13. The method of claim 12,
The voice recognition determination unit is a word for a criterion for displaying the probability of collision between the endoscope camera and the robot arm and the words necessary for controlling the operation of the endoscope camera among the voice data secured through the voice recognition unit through the machine learning-based voice recognition model Surgical robot system, characterized in that by distinguishing and patterning the user intention for the movement of the endoscope camera and the user intention with respect to a criterion for displaying the probability of collision between the endoscope camera and the robot arm.

14. The method of claim 13,
The voice recognition model is a surgical robot system, characterized in that it comprises a deep neural network (Deep neural network) built based on learning based on deep learning (deep learning).
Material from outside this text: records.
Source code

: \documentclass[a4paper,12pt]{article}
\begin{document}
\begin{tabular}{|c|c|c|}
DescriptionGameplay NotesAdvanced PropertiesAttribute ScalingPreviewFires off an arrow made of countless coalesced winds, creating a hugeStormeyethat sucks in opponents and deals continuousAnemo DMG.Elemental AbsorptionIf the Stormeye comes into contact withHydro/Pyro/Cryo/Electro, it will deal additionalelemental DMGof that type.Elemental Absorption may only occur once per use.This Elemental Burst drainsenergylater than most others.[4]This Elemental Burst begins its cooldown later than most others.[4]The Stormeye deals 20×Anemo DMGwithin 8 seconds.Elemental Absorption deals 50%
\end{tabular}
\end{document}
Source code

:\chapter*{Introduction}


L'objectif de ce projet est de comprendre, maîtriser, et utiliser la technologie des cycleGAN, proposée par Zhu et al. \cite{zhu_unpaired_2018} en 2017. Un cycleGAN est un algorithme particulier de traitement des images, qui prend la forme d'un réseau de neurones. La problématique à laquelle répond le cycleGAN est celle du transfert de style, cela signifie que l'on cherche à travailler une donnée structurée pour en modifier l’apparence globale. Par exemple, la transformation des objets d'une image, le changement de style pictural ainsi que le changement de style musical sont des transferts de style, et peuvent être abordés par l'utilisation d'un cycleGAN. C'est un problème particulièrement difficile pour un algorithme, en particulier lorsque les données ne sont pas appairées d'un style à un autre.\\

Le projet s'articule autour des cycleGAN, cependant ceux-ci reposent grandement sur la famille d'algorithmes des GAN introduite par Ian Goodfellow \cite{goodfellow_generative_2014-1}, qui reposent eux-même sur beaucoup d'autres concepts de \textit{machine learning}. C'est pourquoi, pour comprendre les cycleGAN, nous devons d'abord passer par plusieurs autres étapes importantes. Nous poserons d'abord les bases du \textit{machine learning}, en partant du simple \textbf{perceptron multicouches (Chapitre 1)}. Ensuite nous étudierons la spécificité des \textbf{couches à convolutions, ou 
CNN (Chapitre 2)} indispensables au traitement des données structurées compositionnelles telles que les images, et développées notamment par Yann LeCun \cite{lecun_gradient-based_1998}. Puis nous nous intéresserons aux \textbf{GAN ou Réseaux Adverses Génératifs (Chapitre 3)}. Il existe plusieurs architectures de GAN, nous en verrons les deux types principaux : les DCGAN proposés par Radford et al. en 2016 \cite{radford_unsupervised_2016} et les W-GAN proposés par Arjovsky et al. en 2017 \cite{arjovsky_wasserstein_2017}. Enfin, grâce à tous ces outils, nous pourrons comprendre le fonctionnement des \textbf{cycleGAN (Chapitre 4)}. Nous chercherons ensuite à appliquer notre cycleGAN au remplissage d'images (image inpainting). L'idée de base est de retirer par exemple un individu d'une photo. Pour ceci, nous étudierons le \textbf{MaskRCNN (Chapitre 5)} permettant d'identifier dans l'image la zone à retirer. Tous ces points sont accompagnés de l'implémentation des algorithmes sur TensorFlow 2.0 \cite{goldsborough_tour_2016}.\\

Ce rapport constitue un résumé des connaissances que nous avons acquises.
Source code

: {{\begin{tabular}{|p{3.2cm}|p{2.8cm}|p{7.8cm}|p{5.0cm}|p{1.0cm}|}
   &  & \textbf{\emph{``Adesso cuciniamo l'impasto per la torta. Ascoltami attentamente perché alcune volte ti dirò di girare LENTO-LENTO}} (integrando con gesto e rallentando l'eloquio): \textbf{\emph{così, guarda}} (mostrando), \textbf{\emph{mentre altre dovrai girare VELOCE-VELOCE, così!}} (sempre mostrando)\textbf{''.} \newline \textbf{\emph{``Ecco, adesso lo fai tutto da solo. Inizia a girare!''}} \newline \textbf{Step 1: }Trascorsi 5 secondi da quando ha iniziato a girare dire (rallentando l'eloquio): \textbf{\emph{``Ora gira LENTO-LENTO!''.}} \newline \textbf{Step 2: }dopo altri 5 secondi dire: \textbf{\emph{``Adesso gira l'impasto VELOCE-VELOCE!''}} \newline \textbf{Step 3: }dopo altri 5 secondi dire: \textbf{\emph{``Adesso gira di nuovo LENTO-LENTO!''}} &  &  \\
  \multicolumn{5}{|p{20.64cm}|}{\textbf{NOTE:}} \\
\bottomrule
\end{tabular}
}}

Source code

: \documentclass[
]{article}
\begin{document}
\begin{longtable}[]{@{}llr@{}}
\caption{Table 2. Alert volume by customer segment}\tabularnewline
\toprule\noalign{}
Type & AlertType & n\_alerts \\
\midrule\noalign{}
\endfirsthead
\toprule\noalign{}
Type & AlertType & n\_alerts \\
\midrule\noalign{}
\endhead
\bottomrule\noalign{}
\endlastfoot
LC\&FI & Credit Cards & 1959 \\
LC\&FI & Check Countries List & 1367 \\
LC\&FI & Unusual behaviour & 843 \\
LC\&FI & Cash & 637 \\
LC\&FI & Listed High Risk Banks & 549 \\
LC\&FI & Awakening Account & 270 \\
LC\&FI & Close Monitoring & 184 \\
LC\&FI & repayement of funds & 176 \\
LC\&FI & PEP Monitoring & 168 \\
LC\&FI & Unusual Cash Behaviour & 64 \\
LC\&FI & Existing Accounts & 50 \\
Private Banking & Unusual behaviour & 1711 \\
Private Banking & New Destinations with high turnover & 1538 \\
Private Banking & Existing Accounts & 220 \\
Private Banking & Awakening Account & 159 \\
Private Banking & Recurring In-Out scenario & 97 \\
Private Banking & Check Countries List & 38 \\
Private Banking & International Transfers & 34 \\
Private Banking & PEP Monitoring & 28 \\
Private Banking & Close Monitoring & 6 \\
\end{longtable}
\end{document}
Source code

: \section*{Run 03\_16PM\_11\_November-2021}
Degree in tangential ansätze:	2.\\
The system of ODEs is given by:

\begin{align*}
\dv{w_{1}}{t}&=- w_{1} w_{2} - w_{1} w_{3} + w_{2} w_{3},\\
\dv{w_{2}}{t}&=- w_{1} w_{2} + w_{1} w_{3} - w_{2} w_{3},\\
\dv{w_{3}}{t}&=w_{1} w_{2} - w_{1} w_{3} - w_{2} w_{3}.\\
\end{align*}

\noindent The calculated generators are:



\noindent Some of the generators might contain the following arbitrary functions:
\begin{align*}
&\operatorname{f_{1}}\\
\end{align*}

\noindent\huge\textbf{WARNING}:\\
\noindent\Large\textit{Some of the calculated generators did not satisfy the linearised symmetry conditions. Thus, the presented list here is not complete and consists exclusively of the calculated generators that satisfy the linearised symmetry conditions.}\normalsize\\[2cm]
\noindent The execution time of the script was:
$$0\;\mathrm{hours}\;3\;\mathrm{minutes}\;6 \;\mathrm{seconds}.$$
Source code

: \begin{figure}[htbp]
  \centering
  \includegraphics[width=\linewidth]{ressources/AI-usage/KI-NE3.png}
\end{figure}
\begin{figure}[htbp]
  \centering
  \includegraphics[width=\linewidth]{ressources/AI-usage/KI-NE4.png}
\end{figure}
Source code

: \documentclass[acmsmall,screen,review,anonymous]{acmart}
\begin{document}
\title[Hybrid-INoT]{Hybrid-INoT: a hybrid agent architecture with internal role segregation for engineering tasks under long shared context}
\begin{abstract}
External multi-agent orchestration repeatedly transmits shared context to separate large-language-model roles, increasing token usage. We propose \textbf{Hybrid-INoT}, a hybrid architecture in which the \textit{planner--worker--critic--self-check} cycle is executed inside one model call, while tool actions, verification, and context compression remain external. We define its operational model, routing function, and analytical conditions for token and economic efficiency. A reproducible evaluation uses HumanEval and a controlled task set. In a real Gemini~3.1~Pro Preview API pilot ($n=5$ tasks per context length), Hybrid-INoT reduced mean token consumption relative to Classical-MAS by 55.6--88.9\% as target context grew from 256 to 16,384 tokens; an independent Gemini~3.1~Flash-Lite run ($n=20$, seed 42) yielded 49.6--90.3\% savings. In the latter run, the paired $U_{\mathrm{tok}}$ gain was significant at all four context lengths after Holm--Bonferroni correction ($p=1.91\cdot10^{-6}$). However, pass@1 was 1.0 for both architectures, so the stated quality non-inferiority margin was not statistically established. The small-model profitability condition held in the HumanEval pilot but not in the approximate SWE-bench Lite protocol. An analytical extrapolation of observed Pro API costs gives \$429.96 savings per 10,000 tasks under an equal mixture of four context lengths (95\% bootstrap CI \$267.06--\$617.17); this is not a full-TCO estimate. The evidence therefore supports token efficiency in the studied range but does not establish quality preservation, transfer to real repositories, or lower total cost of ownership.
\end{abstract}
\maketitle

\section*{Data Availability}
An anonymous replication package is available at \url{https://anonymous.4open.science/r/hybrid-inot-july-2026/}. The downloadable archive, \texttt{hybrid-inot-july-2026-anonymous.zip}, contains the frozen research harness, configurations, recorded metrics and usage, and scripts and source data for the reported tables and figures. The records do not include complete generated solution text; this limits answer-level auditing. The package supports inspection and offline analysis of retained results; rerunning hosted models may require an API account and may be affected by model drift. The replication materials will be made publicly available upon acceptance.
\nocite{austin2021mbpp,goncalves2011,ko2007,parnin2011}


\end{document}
14. The method of claim 13,
The utterance instructions are 'Cam right', 'Cam left', 'Cam up', 'Cam down', and 'Cam zoom in'. And Surgical robot system comprising a 'cam zoom out (Camera zoom out)'.

13. The method of claim 12,
The voice recognition unit is a surgical robot system, characterized in that the microphone is detachably provided on one side of the headset or provided integrally with the headset.